▶ _Exercise instructions_:
All lines in the data below carrying the string "brackets" are to be located and copied.

▶ _Listed entries_:
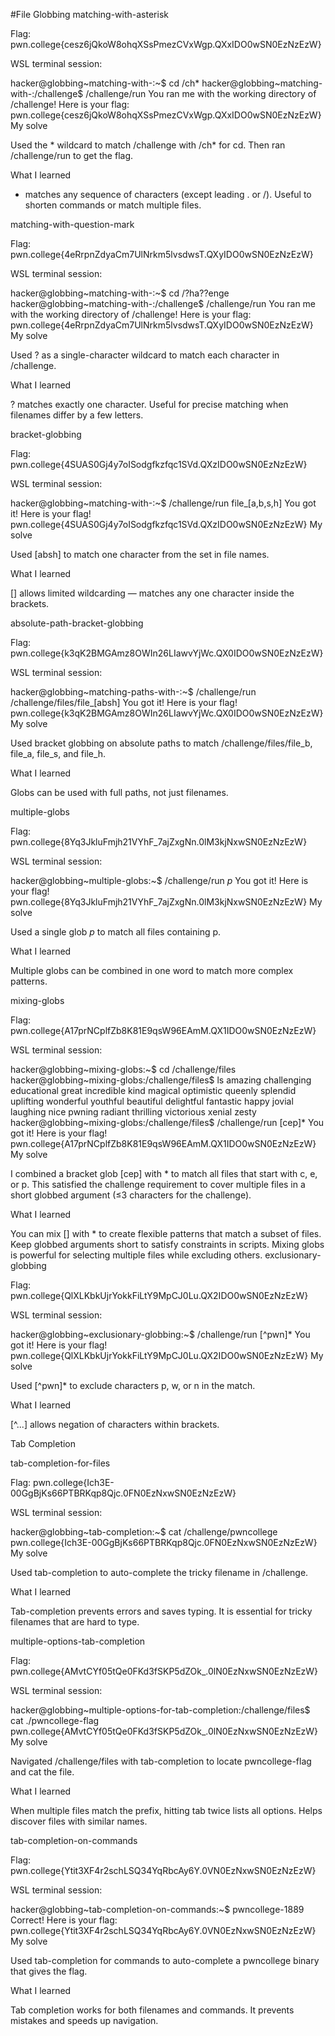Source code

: #File Globbing
matching-with-asterisk

Flag: pwn.college{cesz6jQkoW8ohqXSsPmezCVxWgp.QXxIDO0wSN0EzNzEzW}

WSL terminal session:

hacker@globbing~matching-with-:~$ cd /ch*
hacker@globbing~matching-with-:/challenge$ /challenge/run
You ran me with the working directory of /challenge! Here is your flag:
pwn.college{cesz6jQkoW8ohqXSsPmezCVxWgp.QXxIDO0wSN0EzNzEzW}
My solve

Used the * wildcard to match /challenge with /ch* for cd. Then ran /challenge/run to get the flag.

What I learned

* matches any sequence of characters (except leading . or /). Useful to shorten commands or match multiple files.

matching-with-question-mark

Flag: pwn.college{4eRrpnZdyaCm7UlNrkm5lvsdwsT.QXyIDO0wSN0EzNzEzW}

WSL terminal session:

hacker@globbing~matching-with-:~$ cd /?ha??enge
hacker@globbing~matching-with-:/challenge$ /challenge/run
You ran me with the working directory of /challenge! Here is your flag:
pwn.college{4eRrpnZdyaCm7UlNrkm5lvsdwsT.QXyIDO0wSN0EzNzEzW}
My solve

Used ? as a single-character wildcard to match each character in /challenge.

What I learned

? matches exactly one character. Useful for precise matching when filenames differ by a few letters.

bracket-globbing

Flag: pwn.college{4SUAS0Gj4y7oISodgfkzfqc1SVd.QXzIDO0wSN0EzNzEzW}

WSL terminal session:

hacker@globbing~matching-with-:~$ /challenge/run file_[a,b,s,h]
You got it! Here is your flag!
pwn.college{4SUAS0Gj4y7oISodgfkzfqc1SVd.QXzIDO0wSN0EzNzEzW}
My solve

Used [absh] to match one character from the set in file names.

What I learned

[] allows limited wildcarding — matches any one character inside the brackets.

absolute-path-bracket-globbing

Flag: pwn.college{k3qK2BMGAmz8OWIn26LIawvYjWc.QX0IDO0wSN0EzNzEzW}

WSL terminal session:

hacker@globbing~matching-paths-with-:~$ /challenge/run /challenge/files/file_[absh]
You got it! Here is your flag!
pwn.college{k3qK2BMGAmz8OWIn26LIawvYjWc.QX0IDO0wSN0EzNzEzW}
My solve

Used bracket globbing on absolute paths to match /challenge/files/file_b, file_a, file_s, and file_h.

What I learned

Globs can be used with full paths, not just filenames.

multiple-globs

Flag: pwn.college{8Yq3JkluFmjh21VYhF_7ajZxgNn.0lM3kjNxwSN0EzNzEzW}

WSL terminal session:

hacker@globbing~multiple-globs:~$ /challenge/run *p*
You got it! Here is your flag!
pwn.college{8Yq3JkluFmjh21VYhF_7ajZxgNn.0lM3kjNxwSN0EzNzEzW}
My solve

Used a single glob *p* to match all files containing p.

What I learned

Multiple globs can be combined in one word to match more complex patterns.

mixing-globs

Flag: pwn.college{A17prNCplfZb8K81E9qsW96EAmM.QX1IDO0wSN0EzNzEzW}

WSL terminal session:

hacker@globbing~mixing-globs:~$ cd /challenge/files
hacker@globbing~mixing-globs:/challenge/files$ ls
amazing    challenging  educational  great  incredible  kind      magical  optimistic  queenly  splendid   uplifting   wonderful  youthful
beautiful  delightful   fantastic    happy  jovial      laughing  nice     pwning      radiant  thrilling  victorious  xenial     zesty
hacker@globbing~mixing-globs:/challenge/files$ /challenge/run [cep]*
You got it! Here is your flag!
pwn.college{A17prNCplfZb8K81E9qsW96EAmM.QX1IDO0wSN0EzNzEzW}
My solve

I combined a bracket glob [cep] with * to match all files that start with c, e, or p. This satisfied the challenge requirement to cover multiple files in a short globbed argument (≤3 characters for the challenge).

What I learned

You can mix [] with * to create flexible patterns that match a subset of files.
Keep globbed arguments short to satisfy constraints in scripts.
Mixing globs is powerful for selecting multiple files while excluding others.
exclusionary-globbing

Flag: pwn.college{QlXLKbkUjrYokkFiLtY9MpCJ0Lu.QX2IDO0wSN0EzNzEzW}

WSL terminal session:

hacker@globbing~exclusionary-globbing:~$ /challenge/run [^pwn]*
You got it! Here is your flag!
pwn.college{QlXLKbkUjrYokkFiLtY9MpCJ0Lu.QX2IDO0wSN0EzNzEzW}
My solve

Used [^pwn]* to exclude characters p, w, or n in the match.

What I learned

[^...] allows negation of characters within brackets.

Tab Completion

tab-completion-for-files

Flag: pwn.college{Ich3E-00GgBjKs66PTBRKqp8Qjc.0FN0EzNxwSN0EzNzEzW}

WSL terminal session:

hacker@globbing~tab-completion:~$ cat /challenge/pwncollege​
pwn.college{Ich3E-00GgBjKs66PTBRKqp8Qjc.0FN0EzNxwSN0EzNzEzW}
My solve

Used tab-completion to auto-complete the tricky filename in /challenge.

What I learned

Tab-completion prevents errors and saves typing. It is essential for tricky filenames that are hard to type.

multiple-options-tab-completion

Flag: pwn.college{AMvtCYf05tQe0FKd3fSKP5dZOk_.0lN0EzNxwSN0EzNzEzW}

WSL terminal session:

hacker@globbing~multiple-options-for-tab-completion:/challenge/files$ cat ./pwncollege-flag
pwn.college{AMvtCYf05tQe0FKd3fSKP5dZOk_.0lN0EzNxwSN0EzNzEzW}
My solve

Navigated /challenge/files with tab-completion to locate pwncollege-flag and cat the file.

What I learned

When multiple files match the prefix, hitting tab twice lists all options. Helps discover files with similar names.

tab-completion-on-commands

Flag: pwn.college{Ytit3XF4r2schLSQ34YqRbcAy6Y.0VN0EzNxwSN0EzNzEzW}

WSL terminal session:

hacker@globbing~tab-completion-on-commands:~$ pwncollege-1889
Correct! Here is your flag:
pwn.college{Ytit3XF4r2schLSQ34YqRbcAy6Y.0VN0EzNxwSN0EzNzEzW}
My solve

Used tab-completion for commands to auto-complete a pwncollege binary that gives the flag.

What I learned

Tab completion works for both filenames and commands. It prevents mistakes and speeds up navigation.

▶ _Worked solution_:
[] allows limited wildcarding — matches any one character inside the brackets.
[^...] allows negation of characters within brackets.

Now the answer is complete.